Alzheimer’s does different things to different people.
I’ve heard some people say their spouse or parent got sweeter. “Not my mother,” I say in return, laughing (and almost crying at the same time) at some of the antics my mother and I lived through. My mother had Parkinson’s and later, developed Alzheimer’s. Double whammy. Writing about our daily escapades in Mothering Mother helped me deal with the stress.
Some people with Alzheimer’s are docile, too docile. They stop talking, and pretty much stop moving.
And honestly, as hurtful and difficult as it is to have a feisty Alzheimer’s loved one, my heart breaks for the family members who are left with so little because of this disease. There’s no communication. No love–or fight left in them.
For others, Alzheimer’s turns them into a fidget machine. They pace incessantly, talk, babble, rant, need next to no sleep, and when forced to sit, their knee jiggles non-stop. Others are paranoid and will lash out at anyone who tries to touch them–it’s as if their brain–and body–is on fire.
And yes, for some, Alzheimer’s turns their loved one mean, and violent. They curse when before the disease they were practically saints. They use vile language that would shock and embarrass a fleet of sailors, and their eyes look as if they should already be in San Quentin.
Violence is hard to understand, but for the most part, a person with any brain disorder feels threatened and that’s why they lash out. They may thrash, hit, try to bite if they feel cornered, they may scream at anyone who approaches them or cry as if they’re being tortured.
It’s exhausting, heartbreaking and embarrassing–and yet care homes are full just because of this. Families throw up their hands. They don’t know what to do.
Alzeimer’s effects each brain differently. You have to think of it as a chemical reaction, not a persoanl decision.
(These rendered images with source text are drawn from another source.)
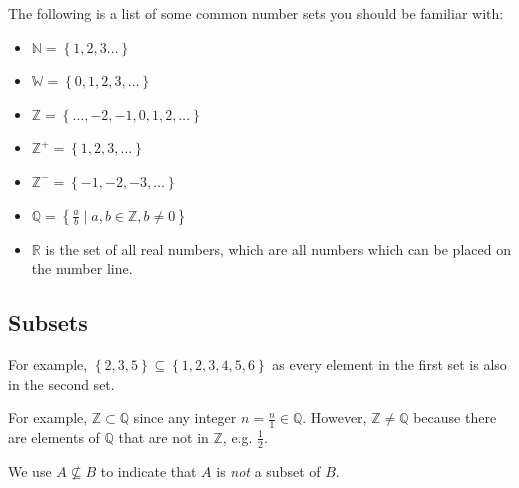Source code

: \documentclass[11pt,a4paper]{book}
\newcommand{\R}{\mathbb{R}}
\newcommand{\N}{\mathbb{N}}
\newcommand{\Z}{\mathbb{Z}}
\newcommand{\Q}{\mathbb{Q}}
\newcommand{\W}{\mathbb{W}}
\begin{document}
The following is a list of some common number sets you should be familiar
with:
\begin{itemize}
\item $\N=\left\{ 1,2,3\ldots\right\} $
\item $\W=\left\{ 0,1,2,3,\ldots\right\} $
\item $\Z=\left\{ \ldots,-2,-1,0,1,2,\ldots\right\} $
\item $\Z^{+}=\left\{ 1,2,3,\ldots\right\} $
\item $\Z^{-}=\left\{ -1,-2,-3,\ldots\right\} $
\item ${\displaystyle \Q=\left\{ \frac{a}{b}\mid a,b\in\Z,b\neq0\right\} }$
\item $\R$ is the set of all real numbers, which are all numbers which
can be placed on the number line.
\end{itemize}

\newpage

\subsection{Subsets}
\begin{center}
\par\end{center}

For example, $\left\{ 2,3,5\right\} \subseteq\left\{ 1,2,3,4,5,6\right\} $
as every element in the first set is also in the second set.
\begin{center}
\par\end{center}

For example, $\Z\subset\Q$ since any integer ${\displaystyle n=\frac{n}{1}\in\Q}$.
However, $\Z\neq\Q$ because there are elements of $\Q$ that are
not in $\Z$, e.g. ${\displaystyle \frac{1}{2}}$.

We use $A\not\subseteq B$ to indicate that $A$ is \textit{not} a
subset of $B$.
\end{document}
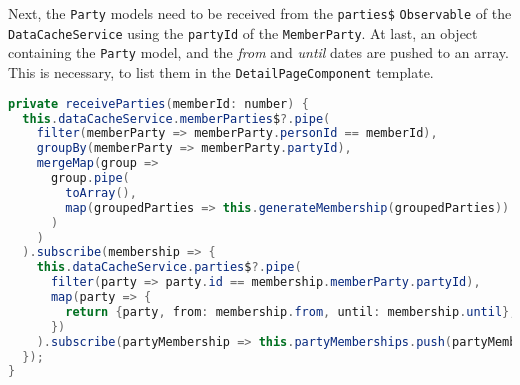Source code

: Next, the \texttt{Party} models need to be received from the \texttt{parties\$} \texttt{Observable} of the \texttt{DataCacheService} using the \texttt{partyId} of the \texttt{MemberParty}.
At last, an object containing the \texttt{Party} model, and the \textit{from} and \textit{until} dates are pushed to an array. This is necessary, to list them in the \texttt{DetailPageComponent} template.
\begin{lstlisting}[label=lst:02_impl_detail_receiveParties, caption=Implementation of the \texttt{receiveParties} method, language=java]
private receiveParties(memberId: number) {
  this.dataCacheService.memberParties$?.pipe(
    filter(memberParty => memberParty.personId == memberId),
    groupBy(memberParty => memberParty.partyId),
    mergeMap(group =>
      group.pipe(
        toArray(),
        map(groupedParties => this.generateMembership(groupedParties))
      )
    )
  ).subscribe(membership => {
    this.dataCacheService.parties$?.pipe(
      filter(party => party.id == membership.memberParty.partyId),
      map(party => {
        return {party, from: membership.from, until: membership.until};
      })
    ).subscribe(partyMembership => this.partyMemberships.push(partyMembership));
  });
}
\end{lstlisting}
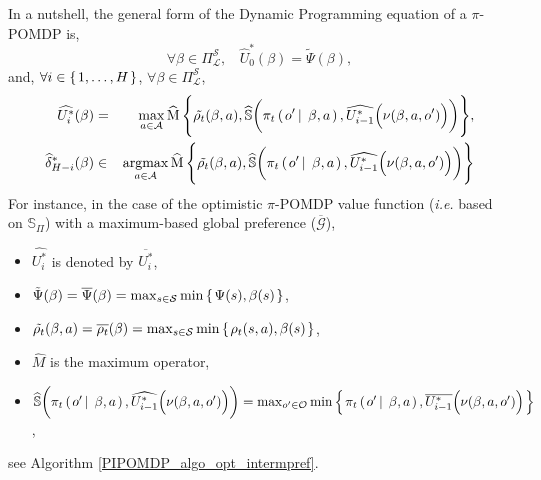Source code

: In a nutshell, the general form of the Dynamic Programming equation of a $\pi$-POMDP is,
\[ \forall \beta \in \Pi^{\mathcal{S}}_{\mathcal{L}}, \ \ \ \ \widehat{U}^*_0(\beta) = \tilde{\Psi}(\beta),\]
and, $\forall i \in \left\{ \left. 1,\ldots,H \right. \right\}$, $\forall \beta \in \Pi^{\mathcal{S}}_{\mathcal{L}}$,
\begin{eqnarray}
\label{general_DP_piPOMDP} \widehat{U^*_{i}}(\beta) &=& \max_{a \in \mathcal{A}} \operatorname*{\widehat{M}} \Bigg\{ \tilde{\rho_t}(\beta,a), \widehat{\mathbb{S}}\bigg( \pi_t \left( \left. o' \, \right| \left. \, \beta, a \right. \right), \widehat{U^*_{i-1}} \Big( \nu( \beta,a,o') \Big) \bigg) \Bigg\},\\
\label{general_DP_piPOMDP_actSelec} \widehat{\delta}_{H-i}^*(\beta) &\in& \operatorname*{argmax}_{a \in \mathcal{A}} \operatorname*{\widehat{M}} \Bigg\{  \tilde{\rho_t}(\beta,a), \widehat{\mathbb{S}}\bigg( \pi_t \left( \left. o' \, \right| \left. \, \beta, a \right. \right), \widehat{U^*_{i-1}} \Big( \nu( \beta,a,o') \Big) \bigg) \Bigg\} 
\end{eqnarray}
For instance, in the case of the optimistic $\pi$-POMDP value function 
(\textit{i.e.} based on $\mathbb{S}_{\Pi}$) 
with a maximum-based global preference ($\overline{\mathcal{G}}$),
\begin{itemize}
\item $\widehat{U^*_{i}}$ is denoted by $\overline{U^*_i}$,
\item $\tilde{\Psi}(\beta) = \overline{\Psi}(\beta) = \max_{s \in \mathcal{S}} \min \left\{ \left.  \Psi(s), \beta(s)   \right. \right\}$,
\item $\tilde{\rho_t}(\beta,a) = \overline{\rho_t}(\beta) = \max_{s \in \mathcal{S}} \min \left\{ \left.  \rho_t(s,a), \beta(s)   \right. \right\}$,
\item $\widehat{M}$ is the maximum operator,
\item $\widehat{\mathbb{S}}\bigg( \pi_t \left( \left. o' \, \right| \left. \, \beta, a \right. \right), \widehat{U^*_{i-1}} \Big( \nu( \beta,a,o') \Big) \bigg) = \max_{o' \in \mathcal{O}} \min \left\{ \left.  \pi_t \left( \left.  o' \, \right| \left. \, \beta,a  \right. \right), \overline{U^*_{i-1}}\Big( \nu( \beta,a,o') \Big)   \right. \right\}$,
\end{itemize}
see Algorithm \ref{PIPOMDP_algo_opt_intermpref}.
The dark truth is that for many, Alzheimer’s turns into an all-out rage. It’s unpredictable and unprovoked. They slap, bite, kick, pinch, and for a few, and surprisingly, they possess the power to break bones, knock someone down, grab knives, throw a lamp, and are truly dangerous.
Their families can’t handle it. Who could? Alzheimer’s patients can go on very little sleep or food. They need 24/7 supervision–and you need to know the staff (weekend, day, and night staff) well.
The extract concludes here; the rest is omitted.